* About this exercise: The data follows. Retype every entry exactly.
Top of Record set
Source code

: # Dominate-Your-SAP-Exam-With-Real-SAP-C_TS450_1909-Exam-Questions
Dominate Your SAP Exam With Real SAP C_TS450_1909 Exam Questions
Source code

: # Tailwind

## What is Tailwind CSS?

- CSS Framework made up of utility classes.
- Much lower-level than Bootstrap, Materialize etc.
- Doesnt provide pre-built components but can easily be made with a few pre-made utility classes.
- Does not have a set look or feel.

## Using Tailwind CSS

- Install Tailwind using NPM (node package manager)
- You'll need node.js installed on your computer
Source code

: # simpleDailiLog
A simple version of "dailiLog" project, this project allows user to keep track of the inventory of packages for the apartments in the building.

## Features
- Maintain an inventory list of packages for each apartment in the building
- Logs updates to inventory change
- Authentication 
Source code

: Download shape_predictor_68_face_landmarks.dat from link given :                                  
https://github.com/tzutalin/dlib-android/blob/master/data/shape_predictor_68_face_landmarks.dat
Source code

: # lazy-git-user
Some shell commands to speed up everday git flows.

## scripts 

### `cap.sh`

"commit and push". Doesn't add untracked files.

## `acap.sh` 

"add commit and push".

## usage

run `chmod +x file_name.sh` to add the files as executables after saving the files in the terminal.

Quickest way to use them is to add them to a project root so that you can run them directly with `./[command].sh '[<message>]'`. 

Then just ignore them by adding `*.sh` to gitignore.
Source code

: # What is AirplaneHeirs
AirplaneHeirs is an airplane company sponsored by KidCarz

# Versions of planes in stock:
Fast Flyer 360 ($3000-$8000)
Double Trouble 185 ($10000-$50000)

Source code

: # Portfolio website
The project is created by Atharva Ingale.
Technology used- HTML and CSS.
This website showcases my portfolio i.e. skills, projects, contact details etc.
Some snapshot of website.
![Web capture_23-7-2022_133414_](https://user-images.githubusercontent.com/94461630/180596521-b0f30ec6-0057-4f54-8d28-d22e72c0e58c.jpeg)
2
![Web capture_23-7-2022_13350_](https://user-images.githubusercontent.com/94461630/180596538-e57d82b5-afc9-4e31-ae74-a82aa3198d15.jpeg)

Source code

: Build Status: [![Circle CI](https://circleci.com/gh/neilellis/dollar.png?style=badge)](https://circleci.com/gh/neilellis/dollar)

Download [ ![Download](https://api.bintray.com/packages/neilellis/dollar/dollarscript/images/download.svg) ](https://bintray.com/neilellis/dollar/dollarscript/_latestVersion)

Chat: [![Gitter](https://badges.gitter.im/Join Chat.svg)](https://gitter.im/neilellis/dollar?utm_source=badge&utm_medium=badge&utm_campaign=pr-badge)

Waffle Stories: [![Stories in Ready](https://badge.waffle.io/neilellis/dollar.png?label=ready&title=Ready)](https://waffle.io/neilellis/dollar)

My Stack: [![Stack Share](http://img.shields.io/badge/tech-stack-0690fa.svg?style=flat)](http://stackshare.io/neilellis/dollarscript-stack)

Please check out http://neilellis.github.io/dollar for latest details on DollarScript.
Bottom of Record set
* Your solution:
Source code

: # Dominate-Your-SAP-Exam-With-Real-SAP-C_TS450_1909-Exam-Questions
Dominate Your SAP Exam With Real SAP C_TS450_1909 Exam Questions
Source code

: # Tailwind

## What is Tailwind CSS?

- CSS Framework made up of utility classes.
- Much lower-level than Bootstrap, Materialize etc.
- Doesnt provide pre-built components but can easily be made with a few pre-made utility classes.
- Does not have a set look or feel.

## Using Tailwind CSS

- Install Tailwind using NPM (node package manager)
- You'll need node.js installed on your computer
Source code

: # simpleDailiLog
A simple version of "dailiLog" project, this project allows user to keep track of the inventory of packages for the apartments in the building.

## Features
- Maintain an inventory list of packages for each apartment in the building
- Logs updates to inventory change
- Authentication 
Source code

: Download shape_predictor_68_face_landmarks.dat from link given :                                  
https://github.com/tzutalin/dlib-android/blob/master/data/shape_predictor_68_face_landmarks.dat
Source code

: # lazy-git-user
Some shell commands to speed up everday git flows.

## scripts 

### `cap.sh`

"commit and push". Doesn't add untracked files.

## `acap.sh` 

"add commit and push".

## usage

run `chmod +x file_name.sh` to add the files as executables after saving the files in the terminal.

Quickest way to use them is to add them to a project root so that you can run them directly with `./[command].sh '[<message>]'`. 

Then just ignore them by adding `*.sh` to gitignore.
Source code

: # What is AirplaneHeirs
AirplaneHeirs is an airplane company sponsored by KidCarz

# Versions of planes in stock:
Fast Flyer 360 ($3000-$8000)
Double Trouble 185 ($10000-$50000)

Source code

: # Portfolio website
The project is created by Atharva Ingale.
Technology used- HTML and CSS.
This website showcases my portfolio i.e. skills, projects, contact details etc.
Some snapshot of website.
![Web capture_23-7-2022_133414_](https://user-images.githubusercontent.com/94461630/180596521-b0f30ec6-0057-4f54-8d28-d22e72c0e58c.jpeg)
2
![Web capture_23-7-2022_13350_](https://user-images.githubusercontent.com/94461630/180596538-e57d82b5-afc9-4e31-ae74-a82aa3198d15.jpeg)

Source code

: Build Status: [![Circle CI](https://circleci.com/gh/neilellis/dollar.png?style=badge)](https://circleci.com/gh/neilellis/dollar)

Download [ ![Download](https://api.bintray.com/packages/neilellis/dollar/dollarscript/images/download.svg) ](https://bintray.com/neilellis/dollar/dollarscript/_latestVersion)

Chat: [![Gitter](https://badges.gitter.im/Join Chat.svg)](https://gitter.im/neilellis/dollar?utm_source=badge&utm_medium=badge&utm_campaign=pr-badge)

Waffle Stories: [![Stories in Ready](https://badge.waffle.io/neilellis/dollar.png?label=ready&title=Ready)](https://waffle.io/neilellis/dollar)

My Stack: [![Stack Share](http://img.shields.io/badge/tech-stack-0690fa.svg?style=flat)](http://stackshare.io/neilellis/dollarscript-stack)

Please check out http://neilellis.github.io/dollar for latest details on DollarScript.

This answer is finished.